(Items from a dataset)
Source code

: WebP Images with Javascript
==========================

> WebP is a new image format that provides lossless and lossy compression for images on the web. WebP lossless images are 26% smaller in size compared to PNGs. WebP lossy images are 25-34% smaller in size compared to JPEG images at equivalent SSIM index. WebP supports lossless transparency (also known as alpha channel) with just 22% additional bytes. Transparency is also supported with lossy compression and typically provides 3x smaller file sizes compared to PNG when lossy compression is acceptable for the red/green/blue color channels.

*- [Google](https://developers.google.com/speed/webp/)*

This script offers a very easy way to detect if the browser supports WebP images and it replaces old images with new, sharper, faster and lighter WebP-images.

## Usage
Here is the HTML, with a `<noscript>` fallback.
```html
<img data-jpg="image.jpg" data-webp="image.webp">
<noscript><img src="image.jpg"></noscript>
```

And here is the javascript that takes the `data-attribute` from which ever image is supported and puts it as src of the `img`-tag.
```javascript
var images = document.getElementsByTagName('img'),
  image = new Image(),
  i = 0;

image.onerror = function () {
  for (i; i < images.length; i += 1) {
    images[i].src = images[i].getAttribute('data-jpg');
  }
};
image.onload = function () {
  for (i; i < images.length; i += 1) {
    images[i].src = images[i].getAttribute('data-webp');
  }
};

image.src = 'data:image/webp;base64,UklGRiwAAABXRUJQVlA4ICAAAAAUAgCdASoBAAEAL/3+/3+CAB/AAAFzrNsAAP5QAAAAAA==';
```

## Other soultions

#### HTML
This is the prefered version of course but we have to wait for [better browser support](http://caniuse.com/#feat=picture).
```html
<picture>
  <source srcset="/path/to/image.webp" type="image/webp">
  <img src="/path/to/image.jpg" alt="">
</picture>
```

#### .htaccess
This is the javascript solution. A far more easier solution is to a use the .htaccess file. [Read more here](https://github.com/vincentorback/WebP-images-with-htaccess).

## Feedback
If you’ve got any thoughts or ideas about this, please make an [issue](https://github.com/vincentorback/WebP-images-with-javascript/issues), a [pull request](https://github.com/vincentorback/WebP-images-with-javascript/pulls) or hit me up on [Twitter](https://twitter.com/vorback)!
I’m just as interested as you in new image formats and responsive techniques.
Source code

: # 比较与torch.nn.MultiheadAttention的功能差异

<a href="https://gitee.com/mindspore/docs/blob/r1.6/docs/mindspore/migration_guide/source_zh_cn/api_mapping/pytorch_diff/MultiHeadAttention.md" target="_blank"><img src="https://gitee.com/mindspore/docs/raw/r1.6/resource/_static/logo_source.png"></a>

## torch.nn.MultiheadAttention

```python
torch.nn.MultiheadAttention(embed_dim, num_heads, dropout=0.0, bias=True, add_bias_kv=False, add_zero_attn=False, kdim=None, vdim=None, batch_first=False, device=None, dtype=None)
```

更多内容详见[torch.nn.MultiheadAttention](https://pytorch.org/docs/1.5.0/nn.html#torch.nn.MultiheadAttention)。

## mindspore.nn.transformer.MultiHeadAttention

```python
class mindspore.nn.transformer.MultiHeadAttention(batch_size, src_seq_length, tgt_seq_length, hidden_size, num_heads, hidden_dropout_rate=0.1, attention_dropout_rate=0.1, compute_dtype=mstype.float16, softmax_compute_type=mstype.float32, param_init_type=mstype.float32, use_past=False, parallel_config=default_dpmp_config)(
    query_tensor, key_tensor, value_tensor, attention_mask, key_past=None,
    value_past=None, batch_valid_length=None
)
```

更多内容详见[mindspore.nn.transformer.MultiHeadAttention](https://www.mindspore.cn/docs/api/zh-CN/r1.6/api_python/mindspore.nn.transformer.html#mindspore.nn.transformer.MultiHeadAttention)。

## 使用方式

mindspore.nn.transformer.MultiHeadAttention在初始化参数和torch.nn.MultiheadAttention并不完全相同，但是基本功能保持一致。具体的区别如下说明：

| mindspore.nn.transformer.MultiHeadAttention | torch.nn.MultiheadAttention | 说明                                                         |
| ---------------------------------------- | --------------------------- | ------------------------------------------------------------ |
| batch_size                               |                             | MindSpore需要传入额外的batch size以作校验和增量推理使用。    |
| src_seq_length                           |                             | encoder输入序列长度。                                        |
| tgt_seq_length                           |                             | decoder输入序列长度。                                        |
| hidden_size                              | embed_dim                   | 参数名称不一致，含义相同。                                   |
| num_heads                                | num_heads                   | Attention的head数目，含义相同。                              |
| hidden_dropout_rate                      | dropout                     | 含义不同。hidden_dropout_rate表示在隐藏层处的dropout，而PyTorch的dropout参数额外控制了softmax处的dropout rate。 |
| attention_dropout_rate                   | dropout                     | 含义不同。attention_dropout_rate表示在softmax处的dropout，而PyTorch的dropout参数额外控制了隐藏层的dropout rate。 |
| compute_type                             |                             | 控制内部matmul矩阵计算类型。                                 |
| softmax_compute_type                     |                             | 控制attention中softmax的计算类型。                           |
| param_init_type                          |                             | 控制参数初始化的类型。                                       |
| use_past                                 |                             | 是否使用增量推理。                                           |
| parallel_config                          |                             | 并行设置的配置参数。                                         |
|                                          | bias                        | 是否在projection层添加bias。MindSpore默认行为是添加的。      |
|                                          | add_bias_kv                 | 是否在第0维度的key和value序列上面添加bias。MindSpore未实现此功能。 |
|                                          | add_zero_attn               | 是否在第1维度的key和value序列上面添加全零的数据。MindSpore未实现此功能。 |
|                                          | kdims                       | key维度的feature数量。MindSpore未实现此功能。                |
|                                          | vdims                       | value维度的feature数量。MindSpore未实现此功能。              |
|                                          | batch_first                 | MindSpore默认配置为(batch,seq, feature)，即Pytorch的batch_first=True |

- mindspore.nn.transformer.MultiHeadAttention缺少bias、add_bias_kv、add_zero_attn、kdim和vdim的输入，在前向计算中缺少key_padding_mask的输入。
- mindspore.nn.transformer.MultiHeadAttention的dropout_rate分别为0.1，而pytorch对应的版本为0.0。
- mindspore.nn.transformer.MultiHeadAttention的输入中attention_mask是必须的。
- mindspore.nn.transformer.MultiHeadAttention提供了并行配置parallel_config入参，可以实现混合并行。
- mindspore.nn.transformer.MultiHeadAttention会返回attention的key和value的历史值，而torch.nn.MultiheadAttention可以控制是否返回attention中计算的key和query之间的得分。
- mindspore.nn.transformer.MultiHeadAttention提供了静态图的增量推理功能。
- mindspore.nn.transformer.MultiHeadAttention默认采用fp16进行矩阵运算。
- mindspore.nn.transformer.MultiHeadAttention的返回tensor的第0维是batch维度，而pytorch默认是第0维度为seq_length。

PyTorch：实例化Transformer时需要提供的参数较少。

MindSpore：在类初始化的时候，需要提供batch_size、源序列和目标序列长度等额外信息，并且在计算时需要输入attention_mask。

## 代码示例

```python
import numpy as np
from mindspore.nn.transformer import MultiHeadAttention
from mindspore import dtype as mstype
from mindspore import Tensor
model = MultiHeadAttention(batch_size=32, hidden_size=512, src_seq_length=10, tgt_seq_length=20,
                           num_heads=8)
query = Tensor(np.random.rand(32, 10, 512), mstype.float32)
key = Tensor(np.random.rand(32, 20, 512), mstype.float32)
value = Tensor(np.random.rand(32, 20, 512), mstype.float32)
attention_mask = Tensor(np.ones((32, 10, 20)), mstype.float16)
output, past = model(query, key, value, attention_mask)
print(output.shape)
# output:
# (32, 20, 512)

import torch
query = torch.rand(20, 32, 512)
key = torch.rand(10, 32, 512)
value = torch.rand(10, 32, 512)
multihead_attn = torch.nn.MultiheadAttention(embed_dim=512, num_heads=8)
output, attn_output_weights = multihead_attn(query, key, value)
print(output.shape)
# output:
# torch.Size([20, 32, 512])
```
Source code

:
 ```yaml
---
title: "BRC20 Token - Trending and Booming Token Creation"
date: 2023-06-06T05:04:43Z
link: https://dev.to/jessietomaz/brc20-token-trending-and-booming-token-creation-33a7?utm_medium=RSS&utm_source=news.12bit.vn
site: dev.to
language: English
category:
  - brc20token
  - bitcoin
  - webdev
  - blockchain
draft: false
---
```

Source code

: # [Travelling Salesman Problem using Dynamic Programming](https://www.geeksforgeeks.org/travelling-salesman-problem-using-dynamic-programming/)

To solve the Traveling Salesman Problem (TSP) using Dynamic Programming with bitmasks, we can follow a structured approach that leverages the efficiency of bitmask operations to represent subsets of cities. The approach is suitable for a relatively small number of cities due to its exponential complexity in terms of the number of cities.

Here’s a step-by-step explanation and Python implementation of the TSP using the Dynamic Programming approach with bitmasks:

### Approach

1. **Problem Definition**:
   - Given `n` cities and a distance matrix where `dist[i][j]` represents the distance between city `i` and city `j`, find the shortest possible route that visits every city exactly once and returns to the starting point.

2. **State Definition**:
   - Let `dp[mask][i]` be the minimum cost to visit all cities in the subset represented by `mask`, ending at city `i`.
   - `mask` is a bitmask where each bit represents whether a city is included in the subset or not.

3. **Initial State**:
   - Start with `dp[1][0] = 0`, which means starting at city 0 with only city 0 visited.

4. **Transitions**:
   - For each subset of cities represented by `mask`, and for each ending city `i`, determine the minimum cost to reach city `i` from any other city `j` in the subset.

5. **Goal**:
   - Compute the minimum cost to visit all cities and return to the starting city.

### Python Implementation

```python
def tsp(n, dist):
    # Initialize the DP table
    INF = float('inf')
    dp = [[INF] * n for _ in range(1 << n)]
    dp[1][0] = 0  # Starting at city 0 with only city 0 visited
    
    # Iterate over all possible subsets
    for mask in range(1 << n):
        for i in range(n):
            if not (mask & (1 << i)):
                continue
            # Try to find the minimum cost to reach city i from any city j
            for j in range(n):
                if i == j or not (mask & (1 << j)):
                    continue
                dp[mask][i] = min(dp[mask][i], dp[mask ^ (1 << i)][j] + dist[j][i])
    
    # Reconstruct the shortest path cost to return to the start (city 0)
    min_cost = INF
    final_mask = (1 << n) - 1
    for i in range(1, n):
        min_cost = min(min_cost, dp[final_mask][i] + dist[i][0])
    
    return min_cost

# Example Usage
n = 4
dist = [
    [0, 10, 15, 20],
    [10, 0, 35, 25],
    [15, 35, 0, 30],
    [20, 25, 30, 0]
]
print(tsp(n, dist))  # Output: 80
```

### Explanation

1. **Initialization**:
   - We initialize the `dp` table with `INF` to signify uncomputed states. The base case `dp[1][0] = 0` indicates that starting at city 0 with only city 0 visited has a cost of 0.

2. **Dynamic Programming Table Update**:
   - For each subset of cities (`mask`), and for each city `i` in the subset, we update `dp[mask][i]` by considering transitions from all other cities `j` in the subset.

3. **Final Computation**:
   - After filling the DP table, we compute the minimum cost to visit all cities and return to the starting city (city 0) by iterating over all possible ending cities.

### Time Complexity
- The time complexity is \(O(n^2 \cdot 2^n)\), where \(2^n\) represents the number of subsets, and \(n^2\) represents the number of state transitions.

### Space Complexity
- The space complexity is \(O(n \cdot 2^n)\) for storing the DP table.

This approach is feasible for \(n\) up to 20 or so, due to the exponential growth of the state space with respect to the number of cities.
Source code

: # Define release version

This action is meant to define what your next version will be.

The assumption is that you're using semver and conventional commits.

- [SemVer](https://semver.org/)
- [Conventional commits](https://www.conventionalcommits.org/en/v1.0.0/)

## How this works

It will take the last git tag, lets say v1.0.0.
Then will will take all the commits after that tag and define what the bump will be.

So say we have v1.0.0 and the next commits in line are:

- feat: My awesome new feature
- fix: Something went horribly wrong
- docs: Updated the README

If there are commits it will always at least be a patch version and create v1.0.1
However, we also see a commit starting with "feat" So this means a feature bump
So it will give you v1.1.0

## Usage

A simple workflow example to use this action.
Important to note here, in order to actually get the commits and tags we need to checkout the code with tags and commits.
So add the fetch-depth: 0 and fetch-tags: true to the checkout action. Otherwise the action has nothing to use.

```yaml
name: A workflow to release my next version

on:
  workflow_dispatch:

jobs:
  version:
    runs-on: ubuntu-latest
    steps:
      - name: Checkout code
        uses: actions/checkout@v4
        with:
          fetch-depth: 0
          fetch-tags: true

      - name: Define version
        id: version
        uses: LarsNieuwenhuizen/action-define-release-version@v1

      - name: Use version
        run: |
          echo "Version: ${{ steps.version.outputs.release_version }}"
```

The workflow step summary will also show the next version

• _Task item_
The lines above that hold the word "Dynamic" are the ones to copy.

• _Answer for this exercise_
: # [Travelling Salesman Problem using Dynamic Programming](https://www.geeksforgeeks.org/travelling-salesman-problem-using-dynamic-programming/)
To solve the Traveling Salesman Problem (TSP) using Dynamic Programming with bitmasks, we can follow a structured approach that leverages the efficiency of bitmask operations to represent subsets of cities. The approach is suitable for a relatively small number of cities due to its exponential complexity in terms of the number of cities.
Here’s a step-by-step explanation and Python implementation of the TSP using the Dynamic Programming approach with bitmasks:
2. **Dynamic Programming Table Update**:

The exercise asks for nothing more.